About this exercise ▸ Identify all lines below that hold "minimal" and collect them.

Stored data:
⟨

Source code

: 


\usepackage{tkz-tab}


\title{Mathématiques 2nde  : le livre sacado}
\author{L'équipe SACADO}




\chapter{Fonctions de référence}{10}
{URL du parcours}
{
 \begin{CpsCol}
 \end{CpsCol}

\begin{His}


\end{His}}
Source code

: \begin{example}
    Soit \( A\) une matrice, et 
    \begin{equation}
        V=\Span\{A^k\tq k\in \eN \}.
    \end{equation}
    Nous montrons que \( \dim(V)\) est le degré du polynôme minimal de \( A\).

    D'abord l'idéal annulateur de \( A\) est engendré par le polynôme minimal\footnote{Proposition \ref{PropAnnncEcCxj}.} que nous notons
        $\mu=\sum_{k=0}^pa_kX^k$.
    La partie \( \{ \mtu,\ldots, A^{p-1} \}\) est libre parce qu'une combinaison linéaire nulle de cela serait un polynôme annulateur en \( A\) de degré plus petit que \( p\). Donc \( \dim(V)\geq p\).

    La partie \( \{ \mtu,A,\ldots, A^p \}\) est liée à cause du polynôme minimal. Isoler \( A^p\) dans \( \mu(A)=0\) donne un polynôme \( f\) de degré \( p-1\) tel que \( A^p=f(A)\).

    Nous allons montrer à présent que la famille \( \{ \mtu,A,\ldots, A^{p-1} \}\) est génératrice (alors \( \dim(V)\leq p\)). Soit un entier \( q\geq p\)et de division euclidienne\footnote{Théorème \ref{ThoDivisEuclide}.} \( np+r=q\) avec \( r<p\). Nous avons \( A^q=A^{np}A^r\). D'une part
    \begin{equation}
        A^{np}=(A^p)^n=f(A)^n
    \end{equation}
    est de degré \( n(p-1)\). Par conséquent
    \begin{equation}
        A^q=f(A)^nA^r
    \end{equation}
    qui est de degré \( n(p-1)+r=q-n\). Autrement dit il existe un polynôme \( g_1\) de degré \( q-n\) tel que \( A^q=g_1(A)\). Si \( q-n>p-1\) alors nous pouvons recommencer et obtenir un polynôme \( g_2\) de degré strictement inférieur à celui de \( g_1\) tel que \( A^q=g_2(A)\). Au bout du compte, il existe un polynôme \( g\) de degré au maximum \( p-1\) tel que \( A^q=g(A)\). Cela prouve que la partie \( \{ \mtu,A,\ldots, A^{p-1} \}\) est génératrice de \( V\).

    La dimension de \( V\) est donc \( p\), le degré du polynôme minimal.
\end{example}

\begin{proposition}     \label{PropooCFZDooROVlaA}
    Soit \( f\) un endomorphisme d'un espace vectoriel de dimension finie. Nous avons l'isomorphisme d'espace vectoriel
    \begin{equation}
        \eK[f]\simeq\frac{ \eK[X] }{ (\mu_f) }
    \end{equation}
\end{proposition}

⟩
⟨

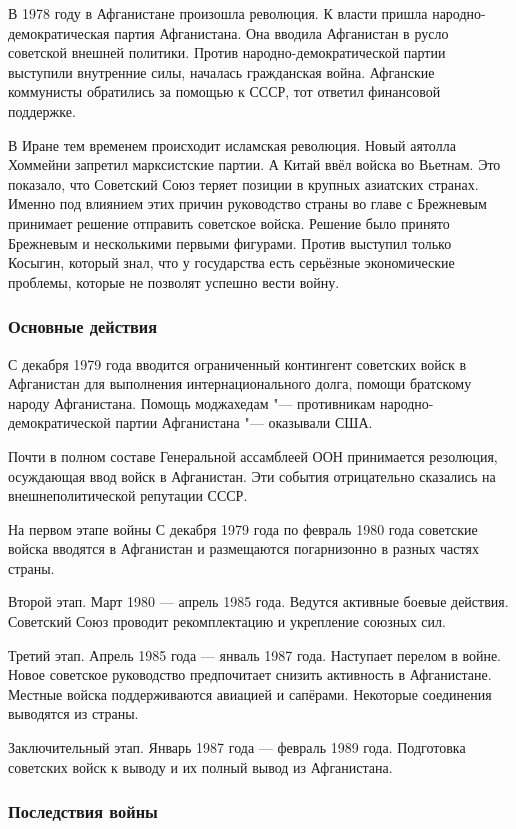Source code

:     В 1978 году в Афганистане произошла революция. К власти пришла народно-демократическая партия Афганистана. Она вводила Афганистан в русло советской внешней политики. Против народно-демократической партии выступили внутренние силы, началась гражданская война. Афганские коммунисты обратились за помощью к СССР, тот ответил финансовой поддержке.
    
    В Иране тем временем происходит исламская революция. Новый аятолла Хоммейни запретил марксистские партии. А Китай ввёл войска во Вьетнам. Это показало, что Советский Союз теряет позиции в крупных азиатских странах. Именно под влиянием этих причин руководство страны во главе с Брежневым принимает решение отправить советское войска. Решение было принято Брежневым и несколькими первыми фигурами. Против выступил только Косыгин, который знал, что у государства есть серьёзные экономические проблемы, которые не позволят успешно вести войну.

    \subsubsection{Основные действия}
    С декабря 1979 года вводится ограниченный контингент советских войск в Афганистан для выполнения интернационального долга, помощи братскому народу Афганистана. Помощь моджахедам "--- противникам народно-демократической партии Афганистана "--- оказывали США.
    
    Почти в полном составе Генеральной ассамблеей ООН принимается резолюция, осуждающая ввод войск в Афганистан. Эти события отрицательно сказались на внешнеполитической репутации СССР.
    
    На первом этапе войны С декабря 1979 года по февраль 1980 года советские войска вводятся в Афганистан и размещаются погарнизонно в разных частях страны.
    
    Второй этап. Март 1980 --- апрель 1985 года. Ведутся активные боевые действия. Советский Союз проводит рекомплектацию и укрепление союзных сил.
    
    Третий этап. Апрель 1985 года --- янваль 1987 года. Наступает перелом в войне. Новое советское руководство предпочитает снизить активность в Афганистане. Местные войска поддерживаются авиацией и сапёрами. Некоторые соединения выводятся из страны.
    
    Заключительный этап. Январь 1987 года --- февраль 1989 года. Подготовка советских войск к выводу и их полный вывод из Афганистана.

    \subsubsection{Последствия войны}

⟩
⟨

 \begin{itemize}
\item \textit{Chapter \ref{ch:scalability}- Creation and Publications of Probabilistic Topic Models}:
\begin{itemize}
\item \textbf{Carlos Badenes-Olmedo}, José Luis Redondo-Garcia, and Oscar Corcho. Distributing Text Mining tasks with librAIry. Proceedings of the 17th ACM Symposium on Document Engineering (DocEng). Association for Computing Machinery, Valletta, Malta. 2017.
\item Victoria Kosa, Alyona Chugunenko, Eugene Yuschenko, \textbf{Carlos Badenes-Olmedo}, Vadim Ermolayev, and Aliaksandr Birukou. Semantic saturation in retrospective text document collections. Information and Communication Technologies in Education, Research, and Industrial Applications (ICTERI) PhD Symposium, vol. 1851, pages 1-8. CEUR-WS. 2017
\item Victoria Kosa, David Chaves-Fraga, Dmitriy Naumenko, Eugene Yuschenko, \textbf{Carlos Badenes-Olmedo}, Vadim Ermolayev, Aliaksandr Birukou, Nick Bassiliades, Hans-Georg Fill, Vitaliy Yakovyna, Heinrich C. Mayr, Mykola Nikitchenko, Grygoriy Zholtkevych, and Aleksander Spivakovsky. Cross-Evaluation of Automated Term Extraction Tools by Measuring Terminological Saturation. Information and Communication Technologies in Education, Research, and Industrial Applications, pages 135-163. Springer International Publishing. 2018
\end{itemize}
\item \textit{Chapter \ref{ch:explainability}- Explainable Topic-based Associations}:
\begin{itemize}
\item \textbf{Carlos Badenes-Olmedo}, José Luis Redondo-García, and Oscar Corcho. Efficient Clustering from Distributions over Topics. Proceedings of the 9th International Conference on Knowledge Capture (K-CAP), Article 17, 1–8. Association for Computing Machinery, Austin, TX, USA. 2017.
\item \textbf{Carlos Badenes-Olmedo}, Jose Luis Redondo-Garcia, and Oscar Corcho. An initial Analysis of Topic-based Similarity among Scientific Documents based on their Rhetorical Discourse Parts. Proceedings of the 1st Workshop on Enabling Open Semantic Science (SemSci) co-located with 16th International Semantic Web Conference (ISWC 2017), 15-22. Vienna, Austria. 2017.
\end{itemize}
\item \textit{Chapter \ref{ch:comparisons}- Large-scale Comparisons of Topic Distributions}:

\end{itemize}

⟩

Response ▸
    Nous montrons que \( \dim(V)\) est le degré du polynôme minimal de \( A\).
    D'abord l'idéal annulateur de \( A\) est engendré par le polynôme minimal\footnote{Proposition \ref{PropAnnncEcCxj}.} que nous notons
    La partie \( \{ \mtu,A,\ldots, A^p \}\) est liée à cause du polynôme minimal. Isoler \( A^p\) dans \( \mu(A)=0\) donne un polynôme \( f\) de degré \( p-1\) tel que \( A^p=f(A)\).
    La dimension de \( V\) est donc \( p\), le degré du polynôme minimal.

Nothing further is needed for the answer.